**TASK BRIEF:** Please reproduce, exactly and with nothing added, the lines of the material below that run from the one containing "After JavaScript, I" to the end.

**SUPPLIED ENTRIES:**
▬▬▬▬▬▬

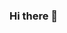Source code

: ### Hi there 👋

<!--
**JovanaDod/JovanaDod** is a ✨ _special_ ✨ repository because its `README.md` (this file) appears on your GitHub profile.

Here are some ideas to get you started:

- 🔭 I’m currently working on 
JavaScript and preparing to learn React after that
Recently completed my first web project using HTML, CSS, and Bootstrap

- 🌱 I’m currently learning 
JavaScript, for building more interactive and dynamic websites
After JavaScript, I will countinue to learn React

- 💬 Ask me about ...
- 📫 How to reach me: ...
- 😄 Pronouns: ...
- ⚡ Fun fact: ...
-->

▬▬▬▬▬▬

**ANSWER:**
After JavaScript, I will countinue to learn React

- 💬 Ask me about ...
- 📫 How to reach me: ...
- 😄 Pronouns: ...
- ⚡ Fun fact: ...
-->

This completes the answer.